Files
archy/docs/RESUME.md

8.4 KiB
Raw Blame History

RESUME — Rust orchestrator migration, Step 8b

Last updated: 2026-04-23 (evening, post-architecture-audit)

Read this first if you're a fresh OpenCode session resuming work. Paste the "Resume prompt" below verbatim.


Resume prompt (paste this into a new opencode session)

We are mid-migration: docs/rust-orchestrator-migration.md + docs/bulletproof-containers.md are the plan, Steps 17 + 8a are shipped on main, Step 8b is next. Read docs/RESUME.md + docs/STEP-8B-PORT-AUDIT.md in full. Do NOT run any container mutations or edit scripts/container-specs.sh, scripts/first-boot-containers.sh, or scripts/reconcile-containers.sh — those are dead code scheduled for deletion in Step 8c. Work happens in core/container/src/manifest.rs, core/archipelago/src/container/prod_orchestrator.rs, and apps/<id>/manifest.yml. Summarize back to me what you understand the current state to be, wait for approval before touching anything.


Standing directive from the user

Please get back to a well architected, minimal as possible, perfect working container architecture. If we've gone off track and the system is getting complex rather than elegant and perfect best containers ever then we need to review all the current state of the system and get back to making the best container system ever and according to our projects goals. We will be working on this until it's perfect.

Interpretation (validated with the user): resume the Rust orchestrator migration. Stop patching bash scripts. The bash scripts were supposed to be deleted three months of commits ago and we drifted into maintaining them by accident.

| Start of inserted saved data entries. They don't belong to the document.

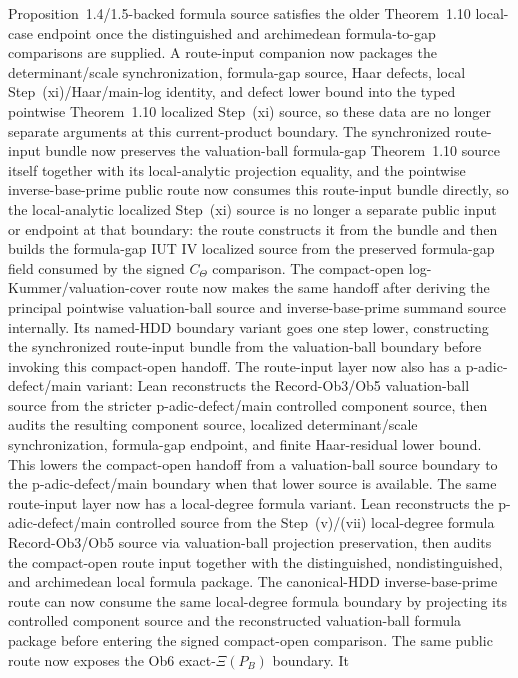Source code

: \documentclass[11pt]{article}
\newcommand{\IUT}{IUT}
\theoremstyle{plain}
\theoremstyle{definition}
\theoremstyle{remark}
\begin{document}
Proposition~1.4/1.5-backed formula source satisfies the older Theorem~1.10
local-case endpoint once the distinguished and archimedean formula-to-gap
comparisons are supplied.  A route-input companion now packages the determinant/scale
synchronization, formula-gap source, Haar defects, local
Step~(xi)/Haar/main-log identity, and defect lower bound into the typed
pointwise Theorem~1.10 localized Step~(xi) source, so these data are no longer
separate arguments at this current-product boundary.  The synchronized
route-input bundle now preserves the valuation-ball formula-gap Theorem~1.10
source itself together with its local-analytic projection equality, and the
pointwise
inverse-base-prime
public route now consumes this route-input bundle directly, so the
local-analytic localized Step~(xi) source is no longer a separate public input
or endpoint at that boundary: the route constructs it from the bundle and then
builds the formula-gap \IUT{} IV localized source from the preserved
formula-gap field consumed by the signed \(C_\Theta\) comparison.  The compact-open
log-Kummer/valuation-cover route now makes the same handoff after deriving the
principal pointwise valuation-ball source and inverse-base-prime summand source
internally.  Its named-HDD boundary
variant goes one step lower, constructing the synchronized route-input bundle
from the valuation-ball boundary before invoking this compact-open handoff.
The route-input layer now also has a p-adic-defect/main variant: Lean
reconstructs the Record-Ob3/Ob5 valuation-ball source from the stricter
p-adic-defect/main controlled component source, then audits the resulting
component source, localized determinant/scale synchronization, formula-gap
endpoint, and finite Haar-residual lower bound.  This lowers the compact-open
handoff from a valuation-ball source boundary to the p-adic-defect/main
boundary when that lower source is available.
The same route-input layer now has a local-degree formula variant.  Lean
reconstructs the p-adic-defect/main controlled source from the Step~(v)/(vii)
local-degree formula Record-Ob3/Ob5 source via valuation-ball projection
preservation, then audits the compact-open route input together with the
distinguished, nondistinguished, and archimedean local formula package.
The canonical-HDD inverse-base-prime route can now consume the same
local-degree formula boundary by projecting its controlled component source and
the reconstructed valuation-ball formula package before entering the signed
compact-open comparison.
The same public route now exposes the Ob6 exact-\(\Xi(P_B)\) boundary.  It
\end{document}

Latest user comment (must be followed)

please continue, please state my last comment in the resume doc and first before making this plan to adhere to

Adherence rule for this session:

  • Before proposing or executing a plan, first record the user's latest directive in docs/RESUME.md.
  • Keep work aligned to Step 8 migration goals and avoid off-scope drift.

Most recent directive:

And we need to get every container working on .116 and tested before we release

Release gate update:

  • .116 must have all required containers healthy and tested before release is allowed.
  • Treat runtime stabilization on .116 as immediate priority while continuing Step 8 migration work.

Where we actually are

Shipped (Steps 17 + 8a)

Commits on main (unpushed to origin/tx1138 until release gate; user-visible history):

Step Commit What
1 (schema in place from earlier commits) ContainerConfig.imageContainerConfig.build — mutually exclusive pull-or-build source
2 34af4d9d ContainerRuntime trait gains image_exists + build_image; PodmanRuntime impl
3 b6a04d31 ProdContainerOrchestrator with build-or-pull + adoption + reconcile
4 e8a59c93 ContainerOrchestrator trait; RpcHandler uses it in prod
5 fc39b04b BootReconciler — periodic reconcile loop
6 48f08aa3 Wire both into main.rs
7 069bc4a5 bitcoin-ui pre-start hook renders nginx.conf from embedded template (the pattern for "derived config" at apply time)
8a a0707f4d, 1c81a739 Retire archipelago-reconcile systemd timer; split Step 8 into 8a/8b/8c

Three apps/*/manifest.yml are genuinely ported and running under the Rust orchestrator on .116 + .228: bitcoin-ui, electrs-ui, lnd-ui (Step 7).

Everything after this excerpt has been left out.